Material for this exercise below:
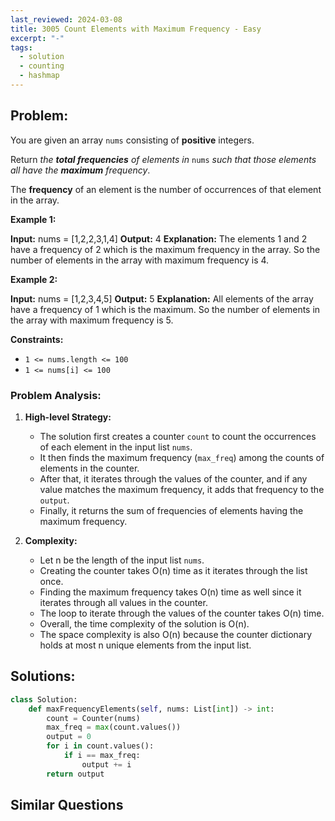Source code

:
 ```yaml
---
last_reviewed: 2024-03-08
title: 3005 Count Elements with Maximum Frequency - Easy
excerpt: "-"
tags:
  - solution
  - counting
  - hashmap
---
```

## Problem:
You are given an array `nums` consisting of **positive** integers.

Return _the **total frequencies** of elements in_ `nums` _such that those elements all have the **maximum** frequency_.

The **frequency** of an element is the number of occurrences of that element in the array.

**Example 1:**

**Input:** nums = [1,2,2,3,1,4]
**Output:** 4
**Explanation:** The elements 1 and 2 have a frequency of 2 which is the maximum frequency in the array.
So the number of elements in the array with maximum frequency is 4.

**Example 2:**

**Input:** nums = [1,2,3,4,5]
**Output:** 5
**Explanation:** All elements of the array have a frequency of 1 which is the maximum.
So the number of elements in the array with maximum frequency is 5.

**Constraints:**

- `1 <= nums.length <= 100`
- `1 <= nums[i] <= 100`

### Problem Analysis:
1. **High-level Strategy:**
    
    - The solution first creates a counter `count` to count the occurrences of each element in the input list `nums`.
    - It then finds the maximum frequency (`max_freq`) among the counts of elements in the counter.
    - After that, it iterates through the values of the counter, and if any value matches the maximum frequency, it adds that frequency to the `output`.
    - Finally, it returns the sum of frequencies of elements having the maximum frequency.
2. **Complexity:**
    
    - Let n be the length of the input list `nums`.
    - Creating the counter takes O(n) time as it iterates through the list once.
    - Finding the maximum frequency takes O(n) time as well since it iterates through all values in the counter.
    - The loop to iterate through the values of the counter takes O(n) time.
    - Overall, the time complexity of the solution is O(n).
    - The space complexity is also O(n) because the counter dictionary holds at most n unique elements from the input list.

## Solutions:

```python
class Solution:
    def maxFrequencyElements(self, nums: List[int]) -> int:
        count = Counter(nums)
        max_freq = max(count.values())
        output = 0
        for i in count.values():
            if i == max_freq:
                output += i
        return output
```

## Similar Questions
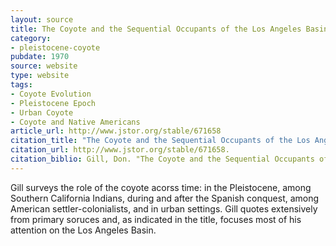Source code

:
 ```yaml
---
layout: source
title: The Coyote and the Sequential Occupants of the Los Angeles Basin
category: 
- pleistocene-coyote
pubdate: 1970
source: website
type: website
tags:
- Coyote Evolution
- Pleistocene Epoch
- Urban Coyote
- Coyote and Native Americans
article_url: http://www.jstor.org/stable/671658
citation_title: "The Coyote and the Sequential Occupants of the Los Angeles Basin"
citation_url: http://www.jstor.org/stable/671658.
citation_biblio: Gill, Don. "The Coyote and the Sequential Occupants of the Los Angeles Basin." American Anthropologist, New Series, 72, no. 4 (1970). 821-26. http://www.jstor.org/stable/671658.
---
```


Gill surveys the role of the coyote acorss time: in the Pleistocene, among Southern California Indians, during and after the Spanish conquest, among American settler-colonialists, and in urban settings. Gill quotes extensively from primary soruces and, as indicated in the title, focuses most of his attention on the Los Angeles Basin.
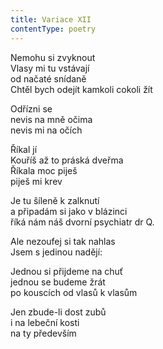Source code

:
 ```yaml
---
title: Variace XII
contentType: poetry
---
```


Nemohu si zvyknout  
Vlasy mi tu vstávají  
od načaté snídaně  
Chtěl bych odejít kamkoli cokoli žít

Odřízni se  
nevis na mně očima  
nevis mi na očích

Říkal jí  
Kouříš až to práská dveřma  
Říkala moc piješ  
piješ mi krev

Je tu šíleně k zalknutí  
a připadám si jako v blázinci  
říká nám náš dvorní psychiatr dr Q.

Ale nezoufej si tak nahlas  
Jsem s jedinou nadějí:

Jednou si přijdeme na chuť  
jednou se budeme žrát  
po kouscích od vlasů k vlasům

Jen zbude-li dost zubů  
i na lebeční kosti  
na ty především
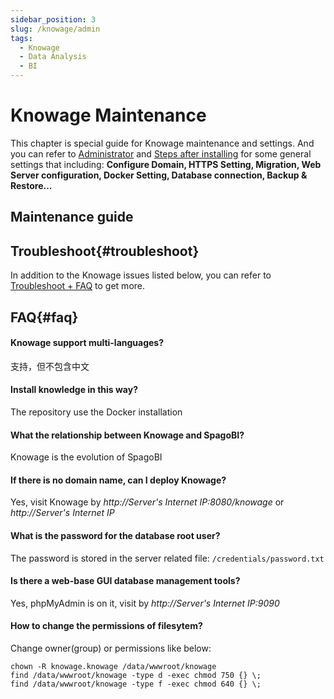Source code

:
```yaml
---
sidebar_position: 3
slug: /knowage/admin
tags:
  - Knowage
  - Data Analysis
  - BI
---
```


# Knowage Maintenance

This chapter is special guide for Knowage maintenance and settings. And you can refer to [Administrator](../administrator) and [Steps after installing](../install/setup) for some general settings that including: **Configure Domain, HTTPS Setting, Migration, Web Server configuration, Docker Setting, Database connection, Backup & Restore...**  

## Maintenance guide

## Troubleshoot{#troubleshoot}

In addition to the Knowage issues listed below, you can refer to [Troubleshoot + FAQ](../troubleshoot) to get more.  

## FAQ{#faq}

#### Knowage support multi-languages?

支持，但不包含中文

#### Install knowledge in this way?

The repository use the Docker installation

#### What the relationship between Knowage and SpagoBI?

Knowage is the evolution of SpagoBI

#### If there is no domain name, can I deploy Knowage?

Yes, visit Knowage by *http://Server's Internet IP:8080/knowage* or *http://Server's Internet IP*

#### What is the password for the database root user?

The password is stored in the server related file: `/credentials/password.txt`

#### Is there a web-base GUI database management tools?

Yes, phpMyAdmin is on it, visit by *http://Server's Internet IP:9090*

#### How to change the permissions of filesytem?

Change owner(group) or permissions like below:

```shell
chown -R knowage.knowage /data/wwwroot/knowage
find /data/wwwroot/knowage -type d -exec chmod 750 {} \;
find /data/wwwroot/knowage -type f -exec chmod 640 {} \;
```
End of Material for this exercise.
> **Exercise details**
Please give an exact copy of the lines above, beginning with the line containing "You are given" and running through the line containing "- Finding the", and of no other lines.

> **Task response**
You are given an array `nums` consisting of **positive** integers.

Return _the **total frequencies** of elements in_ `nums` _such that those elements all have the **maximum** frequency_.

The **frequency** of an element is the number of occurrences of that element in the array.

**Example 1:**

**Input:** nums = [1,2,2,3,1,4]
**Output:** 4
**Explanation:** The elements 1 and 2 have a frequency of 2 which is the maximum frequency in the array.
So the number of elements in the array with maximum frequency is 4.

**Example 2:**

**Input:** nums = [1,2,3,4,5]
**Output:** 5
**Explanation:** All elements of the array have a frequency of 1 which is the maximum.
So the number of elements in the array with maximum frequency is 5.

**Constraints:**

- `1 <= nums.length <= 100`
- `1 <= nums[i] <= 100`

### Problem Analysis:
1. **High-level Strategy:**
    
    - The solution first creates a counter `count` to count the occurrences of each element in the input list `nums`.
    - It then finds the maximum frequency (`max_freq`) among the counts of elements in the counter.
    - After that, it iterates through the values of the counter, and if any value matches the maximum frequency, it adds that frequency to the `output`.
    - Finally, it returns the sum of frequencies of elements having the maximum frequency.
2. **Complexity:**
    
    - Let n be the length of the input list `nums`.
    - Creating the counter takes O(n) time as it iterates through the list once.
    - Finding the maximum frequency takes O(n) time as well since it iterates through all values in the counter.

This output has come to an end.